Ronaldo, l'enfant roi
Ronaldo, l'enfant roi
Il est seul, seul comme le Créateur à l’instant où son œuvre doit advenir. Le regard est grave, qui jauge la distance entre l’acte et son épiphanie, cet espace où un miracle va s’accomplir. Le monde se fige, tout est silence, quand de son pied d’appui enfin il génère une vibration qui ébranle la pelouse – il soulève le gazon, oui, puis le ballon, Atlas soulève la Terre puis la propulse dans les filets, 130 km à l’heure dit-on, l’angle est impossible mais le miracle advient, sous le regard des Hiéronymites et du monde, dans l’ébahissement des bergers qui jadis virent paraître la Vierge à Fatima, tandis qu’Atlas considère son prodige avec l’expression radieuse de Magellan découvrant Goa, d’où le mot «Goal», qui depuis Ronaldo est l’autre nom du Merveilleux.
Le Merveilleux était au Barthel ces jours-ci. Cristiano Ronaldo dos Santos Aveiro, le Portugais le plus célèbre depuis Magellan et Vasco de Gama. Ronaldo gominé et cuivré, bouddha peint à la feuille dorée, chevelure à entaille Zorro et pavés de Porto en lieu et place des pectoraux. Ronaldo est sculpté dans le marbre de la légende – Nietzsche prônait que l’on détruise les idoles au marteau mais il faudra cogner fort pour démonter «CR7», qui à Madère a créé son propre musée.
S'arrêter au seuil de l'emphase
Qu’est-ce qui fait de Ronaldo un phénomène, un cas unique? Ceci: il est seul dieu au firmament à gagner pour le bonheur de sa maman, et cela surtout: le Portugal tout entier estime l’avoir enfanté, toutes les mamans du Portugal, en adoration devant ce garçon qui tire au but comme on présente une bonne note à ses parents.

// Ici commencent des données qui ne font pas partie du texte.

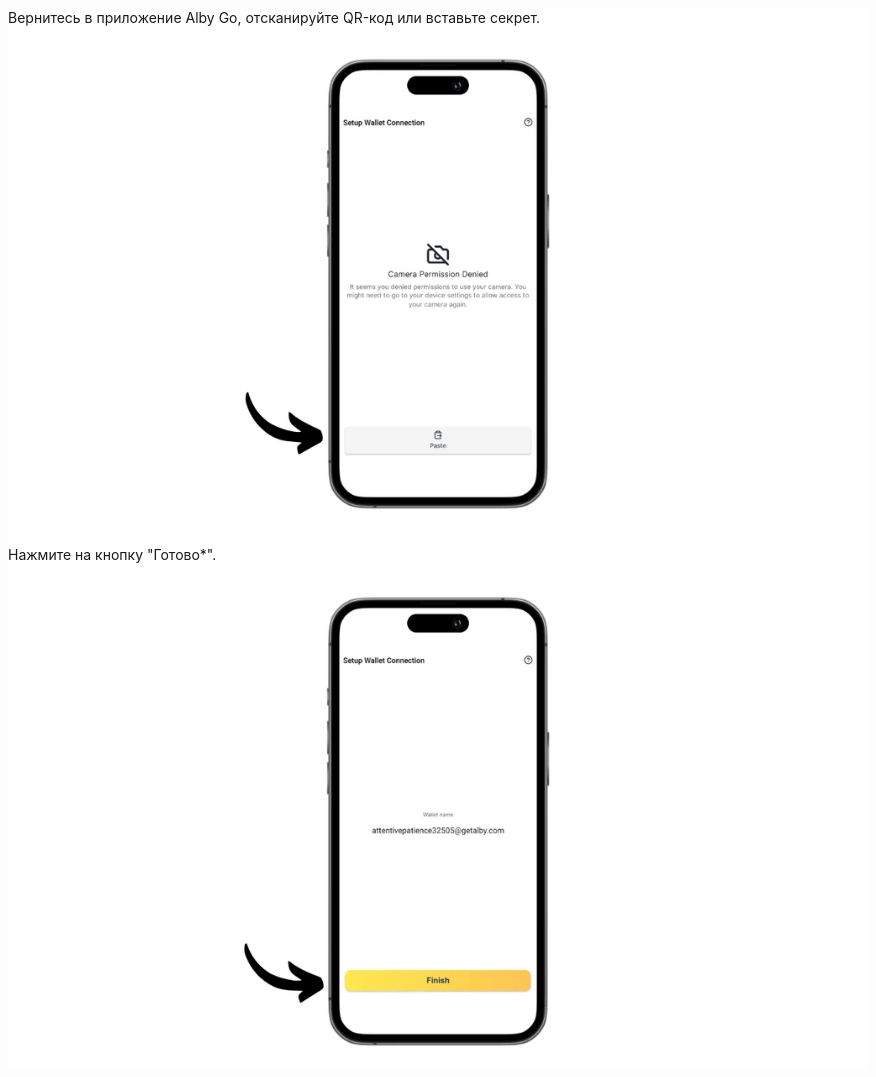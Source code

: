 Вернитесь в приложение Alby Go, отсканируйте QR-код или вставьте секрет.

![ALBY HUB](assets/fr/50.webp)

Нажмите на кнопку "Готово*".

![ALBY HUB](assets/fr/51.webp)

Car c’est pour sa maman, oui, que Ronaldo gagne. Il a ce regard vers les tribunes, quand il marque. Vers sa maman d’abord. Vers ses fans ensuite et par-delà, plus haut, en ce très haut où le Créateur compte les points, seul arbitre qui aux yeux de Ronaldo fasse foi. Triomphe-t-il alors ? Exulte-t-il ? A peine. Ronaldo marquant un but ne commet pas un exploit, il vérifie son excellence. Alors que d’autres en ces instants-là se complaisent dans d’hyperboliques jubilations, Ronaldo salue son but d’un sourire entendu – c’est très portugais au demeurant cette façon, devant la joie comme devant l’affliction, de s’arrêter pile au seuil de l’emphase.
Inoxydable Ronaldo
Pile sous le regard de maman. De toutes les mamans. Il y a des hommes à femmes, «CR7» est un homme à mamans. Un homme enfant, corps taillé comme le bonhomme Michelin, mais bonhomme surmonté du visage de Oui-Oui. Ronaldo d’airain, magicien de l’Immaculée Conception, qui fait des enfants sans gestation, des gamins qui à six ans roulent en Lamborghini, rien que des miracles, le plus grand étant que notre chérubin est capitaine, arbitre dans les cas litigieux, coach même à la place du coach – Ronaldo fait la loi, il est l’enfant roi, fantasme de toutes les mamans, utopie de toutes les nations.
Ronaldo est inoxydable, et dans 100 ans encore il foulera le gazon de son pied ailé. Suivons-le d’ici là et suivons son exemple, car soyez sûrs que nous serons meilleurs, que le monde tournera plus rond quand tel Ronaldo nous saurons nous placer, toujours, sous le regard de nos mamans.